Start of THE DATA

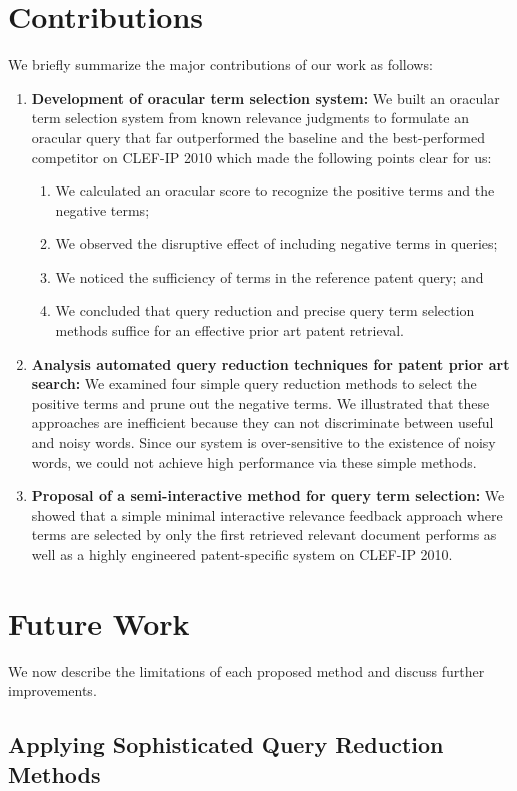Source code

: \section{Contributions}
\label{sec:contributions}
We briefly summarize the major contributions of our work as follows:
\begin{enumerate}
\item \textbf{Development of oracular term selection system: }We built an oracular term selection system from known relevance judgments to formulate an oracular query that far outperformed the baseline and the best-performed competitor on CLEF-IP 2010 which made the following points clear for us:
\begin{enumerate}
\item We calculated an oracular score to recognize the positive terms and the negative terms;
\item We observed the disruptive effect of including negative terms in queries;
\item We noticed the sufficiency of terms in the reference patent query; and 
\item We concluded that query reduction and precise query term selection methods suffice for an effective prior art patent retrieval.
\end{enumerate}
\item \textbf{Analysis automated query reduction techniques for patent prior art search: } We examined four simple query reduction methods to select the positive terms and prune out the negative terms. We illustrated that these approaches are inefficient because they can not discriminate between useful and noisy words. Since our system is over-sensitive to the existence of noisy words, we could not achieve high performance via these simple methods. 
\item \textbf{Proposal of a semi-interactive method for query term selection: }We showed that a simple minimal interactive relevance feedback approach where terms are selected by only the first retrieved relevant document performs as well as a highly engineered patent-specific system on CLEF-IP 2010. 
\end{enumerate}

\section{Future Work}
\label{sec:future}
We now describe the limitations of each proposed method and discuss further
improvements.
\subsection{Applying Sophisticated Query Reduction Methods}
\label{subsec:SophisticatedQueryReduction}


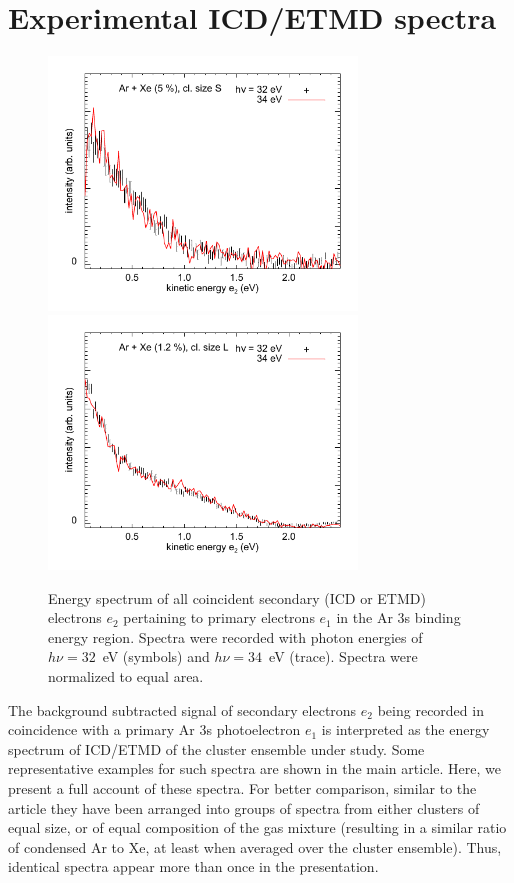 \documentclass[journal=jpccck,manuscript=suppinfo]{achemso}
\begin{document}
\section{Experimental ICD/ETMD spectra}
%
\begin{figure}
 \centering
 \includegraphics[width=8.2cm]{pics/630_631_cs.pdf}
 \includegraphics[width=8.2cm]{pics/673_674_cs.pdf}
 \caption{
Energy spectrum of all coincident secondary (ICD or ETMD) electrons $e_2$ pertaining to primary electrons $e_1$ in the Ar 3s binding energy region. 
Spectra were recorded with photon energies of $h\nu = 32$~eV (symbols) and $h\nu = 34$~eV (trace). 
Spectra were normalized to equal area. 
 \label{figure:hnucomp}
 }
\end{figure}
%
The background subtracted signal of secondary electrons $e_2$ being recorded in coincidence with a primary Ar 3s photoelectron $e_1$ is interpreted as the energy spectrum of ICD/ETMD of the cluster ensemble under study.
Some representative examples for such spectra are shown in the main article.
Here, we present a full account of these spectra.
For better comparison, similar to the article they have been arranged into groups of spectra from either clusters of equal size, or of equal composition of the gas mixture (resulting in a similar ratio of condensed Ar to Xe, at least when averaged over the cluster ensemble).
Thus, identical spectra appear more than once in the presentation.
\end{document}
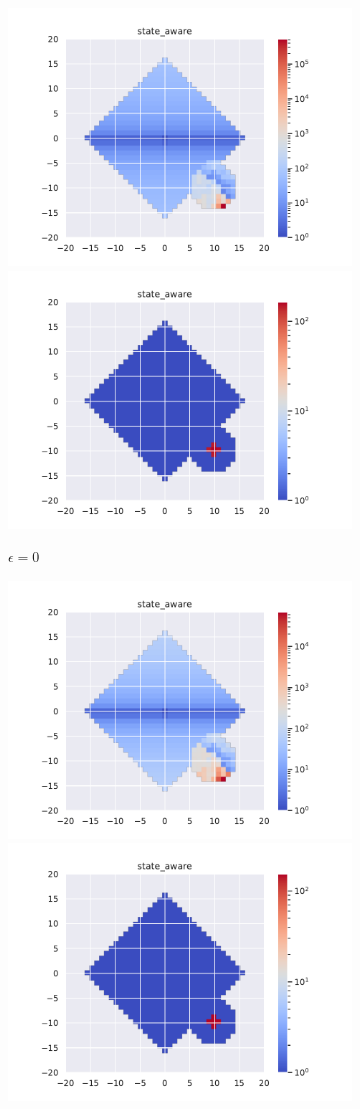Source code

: \documentclass[runningheads]{llncs}
\begin{document}
\begin{figure}[H]
    \centering
    \begin{subfigure}[b]{\linewidth}
        \centering
        \includegraphics[width=0.49\linewidth]{img/epsilon/0/updates_state_aware.pdf}
        \includegraphics[width=0.49\linewidth]{img/epsilon/0/occupations_state_aware.pdf}
        \caption{$\epsilon=0$}
    \end{subfigure}
    \begin{subfigure}[b]{\linewidth}
        \centering
        \includegraphics[width=0.49\linewidth]{img/epsilon/1e-2/updates_state_aware.pdf}
        \includegraphics[width=0.49\linewidth]{img/epsilon/1e-2/occupations_state_aware.pdf}

\end{subfigure}
\end{figure}
\end{document}
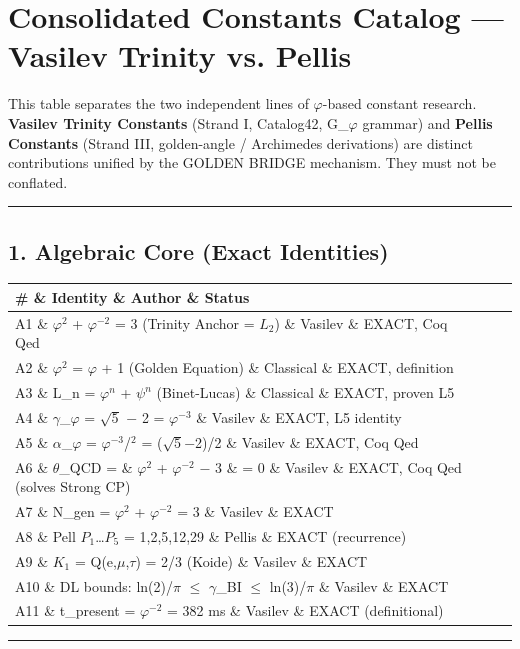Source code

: 
\section{Consolidated Constants Catalog --- Vasilev Trinity vs. Pellis}

This table separates the two independent lines of $\varphi$-based constant research. \textbf{Vasilev Trinity Constants} (Strand I, Catalog42, G\_$\varphi$ grammar) and \textbf{Pellis Constants} (Strand III, golden-angle / Archimedes derivations) are distinct contributions unified by the GOLDEN BRIDGE mechanism. They must not be conflated.

\noindent\rule{\textwidth}{0.4pt}

\subsection{1. Algebraic Core (Exact Identities)}

\begin{tabular}{|l|l|l|l|}
\hline
\# \& Identity \& Author \& Status \\
\hline
A1 \& $\varphi^{2}$ + $\varphi^{-2}$ = 3 (Trinity Anchor = $L_{2}$) \& Vasilev \& EXACT, Coq Qed \\
A2 \& $\varphi^{2}$ = $\varphi$ + 1 (Golden Equation) \& Classical \& EXACT, definition \\
A3 \& L\_n = $\varphi^{n}$ + $\psi^{n}$ (Binet-Lucas) \& Classical \& EXACT, proven L5 \\
A4 \& $\gamma$\_$\varphi$ = $\sqrt{5}$ $-$ 2 = $\varphi^{-3}$ \& Vasilev \& EXACT, L5 identity \\
A5 \& $\alpha$\_$\varphi$ = $\varphi^{-3}$/$^{2}$ = ($\sqrt{5}$$-$2)/2 \& Vasilev \& EXACT, Coq Qed \\
A6 \& $\theta$\_QCD = \& $\varphi^{2}$ + $\varphi^{-2}$ $-$ 3 \& = 0 \& Vasilev \& EXACT, Coq Qed (solves Strong CP) \\
A7 \& N\_gen = $\varphi^{2}$ + $\varphi^{-2}$ = 3 \& Vasilev \& EXACT \\
A8 \& Pell $P_{1}$…$P_{5}$ = 1,2,5,12,29 \& Pellis \& EXACT (recurrence) \\
A9 \& $K_{1}$ = Q(e,$\mu$,$\tau$) = 2/3 (Koide) \& Vasilev \& EXACT \\
A10 \& DL bounds: ln(2)/$\pi$ $\leq$ $\gamma$\_BI $\leq$ ln(3)/$\pi$ \& Vasilev \& EXACT \\
A11 \& t\_present = $\varphi^{-2}$ = 382 ms \& Vasilev \& EXACT (definitional) \\
\hline
\end{tabular}
\noindent\rule{\textwidth}{0.4pt}

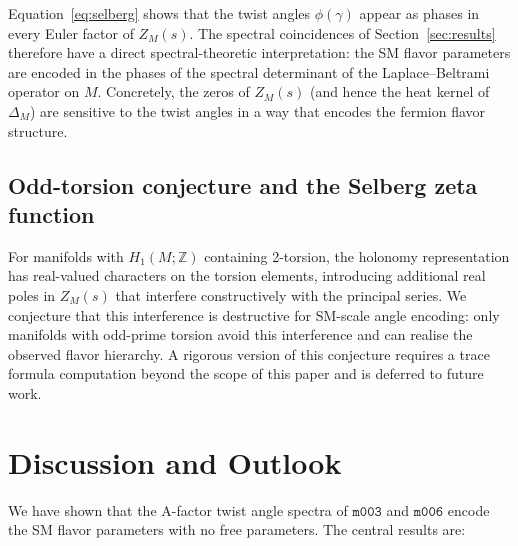 ﻿\documentclass[aps,prd,twocolumn,longbibliography]{revtex4-2}
\newcommand{\mfld}[1]{\texttt{#1}}
\begin{document}
Equation~\eqref{eq:selberg} shows that the twist angles $\phi(\gamma)$ appear
as phases in every Euler factor of $Z_M(s)$.
The spectral coincidences of Section~\ref{sec:results} therefore have a direct
spectral-theoretic interpretation: the SM flavor parameters are encoded in the
phases of the spectral determinant of the Laplace--Beltrami operator on $M$.
Concretely, the zeros of $Z_M(s)$ (and hence the heat kernel of $\Delta_M$)
are sensitive to the twist angles in a way that encodes the fermion flavor
structure.

\subsection{Odd-torsion conjecture and the Selberg zeta function}

For manifolds with $H_1(M;\mathbb{Z})$ containing 2-torsion, the holonomy
representation has real-valued characters on the torsion elements, introducing
additional real poles in $Z_M(s)$ that interfere constructively with the
principal series.
We conjecture that this interference is destructive for SM-scale angle
encoding: only manifolds with odd-prime torsion avoid this interference and
can realise the observed flavor hierarchy.
A rigorous version of this conjecture requires a trace formula computation
beyond the scope of this paper and is deferred to future work.

\section{Discussion and Outlook}
\label{sec:discussion}

We have shown that the A-factor twist angle spectra of $\mfld{m003}$ and
$\mfld{m006}$ encode the SM flavor parameters with no free parameters.
The central results are:
\end{document}
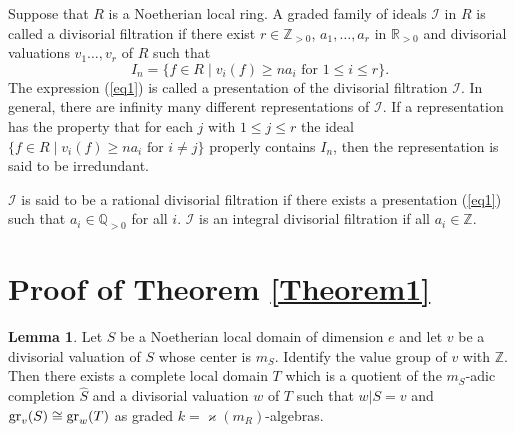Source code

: \documentclass[11pt]{amsart}
\def\NZQ{\mathbb}               %
\def\QQ{{\NZQ Q}}
\def\ZZ{{\NZQ Z}}
\def\RR{{\NZQ R}}
\theoremstyle{definition}
\newtheorem{Lemma}[Theorem]{Lemma}
\let\kappa=\varkappa
\begin{document}
 Suppose that $R$ is a Noetherian local ring. A graded family of ideals $\mathcal I$ in $R$ is called a divisorial filtration if there exist $r\in\ZZ_{>0}$, $a_1,\ldots, a_r$ in $\RR_{>0}$ and divisorial valuations $v_1\ldots,v_r$ of $R$ such that
\begin{equation}\label{eq1}
I_n=\{f\in R\mid v_i(f)\ge n a_i\mbox{ for }1\le i\le r\}.
\end{equation}
The expression (\ref{eq1}) is called a presentation of the divisorial filtration $\mathcal I$. In general, there are infinity many different representations of $\mathcal I$. If a representation has the property that for each $j$ with $1\le j\le r$ the ideal $\{f\in R\mid v_i(f)\ge n a_i\mbox{ for }i\ne j\}$ properly contains $I_n$, then the representation is said to be irredundant. 

$\mathcal I$ is said to be a rational divisorial filtration if there exists a   presentation (\ref{eq1})  such that $a_i\in \QQ_{>0}$ for all $i$. $\mathcal I$ is an integral divisorial filtration if all $a_i\in \ZZ$.


\section{Proof of Theorem \ref{Theorem1}}\label{SecThm1} 

\begin{Lemma}\label{Lemma1} Let $S$ be a Noetherian local domain of dimension $e$ and let $v$ be a divisorial valuation of $S$ whose center is $m_S$.
Identify the value group of $v$ with $\ZZ$. Then there exists a complete local domain $T$ which is a quotient of the $m_S$-adic completion $\hat S$ and a divisorial valuation $w$ of $T$ such that $w| S=v$ and ${\rm gr}_v(S)\cong {\rm gr}_w(T)$ as graded $k=\kappa(m_R)$-algebras.
\end{Lemma}
\end{document}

End of THE DATA

◆ **WHAT IS NEEDED**
From the records above, transcribe without alteration every line from the one with "representation has real-valued" to the one with "We conjecture that", inclusive.

◆ **SOLUTION**
representation has real-valued characters on the torsion elements, introducing
additional real poles in $Z_M(s)$ that interfere constructively with the
principal series.
We conjecture that this interference is destructive for SM-scale angle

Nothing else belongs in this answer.